Clandestini brava gente

Cristina Giudici

L'immigrazione clandestina è un gioco dell'oca, si ripete all'infinito e inizia laddove molti pensano che invece finisca: sulle coste italiane. O meglio nei centri di identificazione ed espulsione, dove vengono portati i clandestini dopo lo sbarco. O nei centri di accoglienza, dove invece vengono portati quelli che richiedono asilo politico e rifugio umanitario.

    La prima puntata dell'inchiesta scritta da Cristina Giudici sull'esodo degli immigrati clandestini che arrivano ogni giorno in Italia è nata da questa domanda che ci siamo posti una mattina in riunione di redazione: è vero – come detto poche settimane fa prima da Maroni e poi da Berlusconi – che gli sbarchi “non sono fatti occasionali ma il frutto di una organizzazione criminale”? Per verificare se questi flussi criminali esistano davvero, abbiamo inviato la giornalista nel Cie di Caltanissetta e di Crotone. Ne è venuta fuori un'indagine in tre puntate.

    L'immigrazione clandestina è un gioco dell'oca, si ripete all'infinito e inizia laddove molti pensano che invece finisca: sulle coste italiane. O meglio nei centri di identificazione ed espulsione, dove vengono portati i clandestini dopo lo sbarco. O nei centri di accoglienza, dove invece vengono portati quelli che richiedono asilo politico e rifugio umanitario. Solo quando la traversata è finita – quando minori, donne, uomini dai molti nomi e imprecisate località di provenienza, vengono soccorsi o respinti in mare – il loro destino è deciso. Senza altra possibilità che quella di forzarlo e di ripeterlo all'infinito. Lasciando a poliziotti e a questori il difficile compito di governare, di spezzare, di decrittare un fenomeno sommerso e pressoché ignoto. Infinitamente più vasto di quanto possiamo immaginare e quantificare.
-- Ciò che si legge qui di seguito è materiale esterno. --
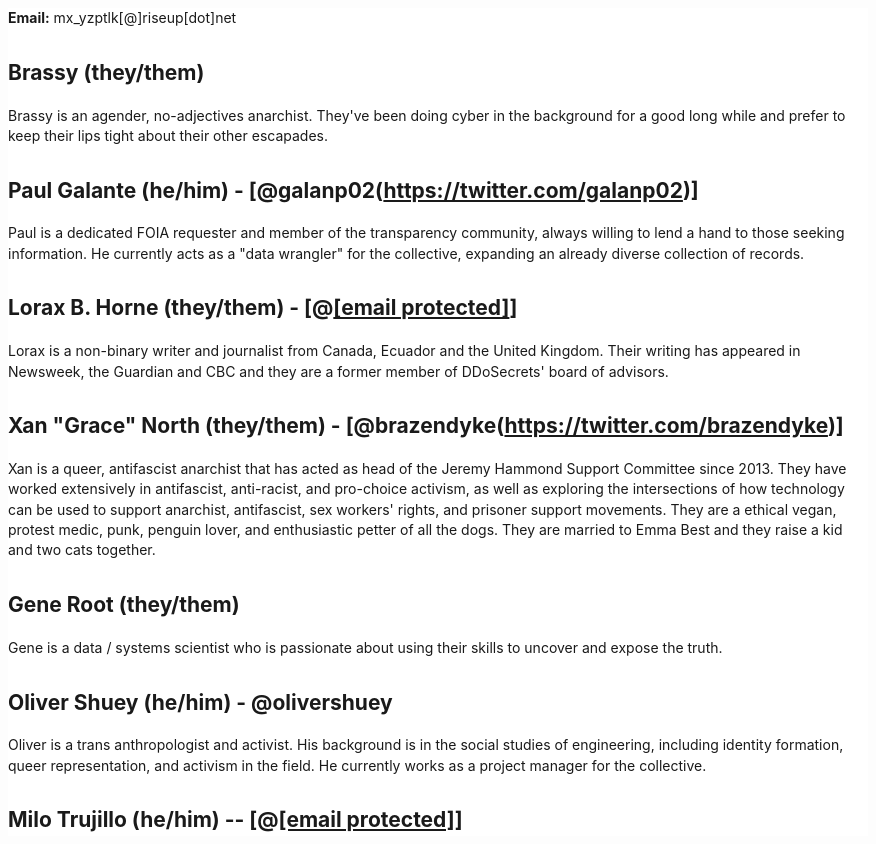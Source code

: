**Email:** mx_yzptlk[@]riseup[dot]net

## Brassy (they/them)

Brassy is an agender, no-adjectives anarchist. They've been doing cyber
in the background for a good long while and prefer to keep their lips
tight about their other escapades.

## Paul Galante (he/him) - [@galanp02(https://twitter.com/galanp02)]

Paul is a dedicated FOIA requester and member of the transparency
community, always willing to lend a hand to those seeking information.
He currently acts as a "data wrangler" for the collective, expanding an
already diverse collection of records.

## Lorax B. Horne (they/them) - [@[[email protected]](https://kolektiva.social/@bbhorne/)]

Lorax is a non-binary writer and journalist from Canada, Ecuador and the
United Kingdom. Their writing has appeared in Newsweek, the Guardian and
CBC and they are a former member of DDoSecrets' board of advisors.

## Xan "Grace" North (they/them) - [@brazendyke(https://twitter.com/brazendyke)]

Xan is a queer, antifascist anarchist that has acted as head of the
Jeremy Hammond Support Committee since 2013. They have worked
extensively in antifascist, anti-racist, and pro-choice activism, as
well as exploring the intersections of how technology can be used to
support anarchist, antifascist, sex workers' rights, and prisoner
support movements. They are a ethical vegan, protest medic, punk,
penguin lover, and enthusiastic petter of all the dogs. They are married
to Emma Best and they raise a kid and two cats together.

## Gene Root (they/them)

Gene is a data / systems scientist who is passionate about using their
skills to uncover and expose the truth.

## Oliver Shuey (he/him) - @olivershuey

Oliver is a trans anthropologist and activist. His background is in the
social studies of engineering, including identity formation, queer
representation, and activism in the field. He currently works as a
project manager for the collective.

## Milo Trujillo (he/him) -- [@[[email protected]](https://kolektiva.social/@illegaldaydream)]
    Ecco perché il nostro viaggio è iniziato dal fondo della bottiglia, dove si sente ancora l'odore del mare che gli immigranti hanno appena attraversato. Dal traguardo del loro viaggio, che rappresenta l'inizio del loro tragitto dentro l'Europa. Si parte dagli ex centri di permanenza temporanea, Cpt, creati dal governo Prodi e trasformati dal governo Berlusconi in centri di identificazione ed espulsione, Cie (13 in tutta Italia) con un unico obiettivo: erigere un muro. Un muro che, seppur circondato da inferriate, sorvegliato all'esterno da polizia ed esercito, si trasforma spesso in una rete con maglie molto larghe. Ora che Lampedusa, emblema dell'immigrazione clandestina che arriva dall'Africa, è stata svuotata per ragioni politiche e amministrative, il fondo della bottiglia si trova a Caltanissetta, nel centro “raccolta” più grande della Sicilia, nella contrada Pian del Lago, dove circa 600 immigrati attendono di poter continuare a scrivere il destino che hanno scelto di vivere. Disposti ad affrontare qualche mese di carcere o di privazione momentanea della libertà, che considerano un semplice iter burocratico.

    Ed è qui, nel Cie di Caltanissetta, che 150 operatori della cooperativa Albatros diretta da Camelo La Paglia e Vincenza Vicino, gestiscono l'accoglienza e il transito di migliaia di immigrati grazie a un appalto di 5 milioni di euro ottenuto dal ministero dell'Interno. E, dopo aver visto passare nel loro centro ventimila immigrati, ancora oggi cercano di creare un filtro fra gli “ospiti” e le forze dell'ordine che stanno all'esterno e mantenere il precario equilibrio che mitiga le tensioni, nonostante le guerre interne che ogni tanto scoppiano fra le varie etnie. E sono loro infatti, divisa rossa e il walkie-talkie in mano per segnalare ogni spostamento, ogni apertura di un cancello, che organizzano i pasti, risolvono ogni problema logistico, segnalano le fughe, gestiscono i loro problemi socio-sanitari, cercando di non confondere troppo l'accoglienza umanitaria con la sorveglianza.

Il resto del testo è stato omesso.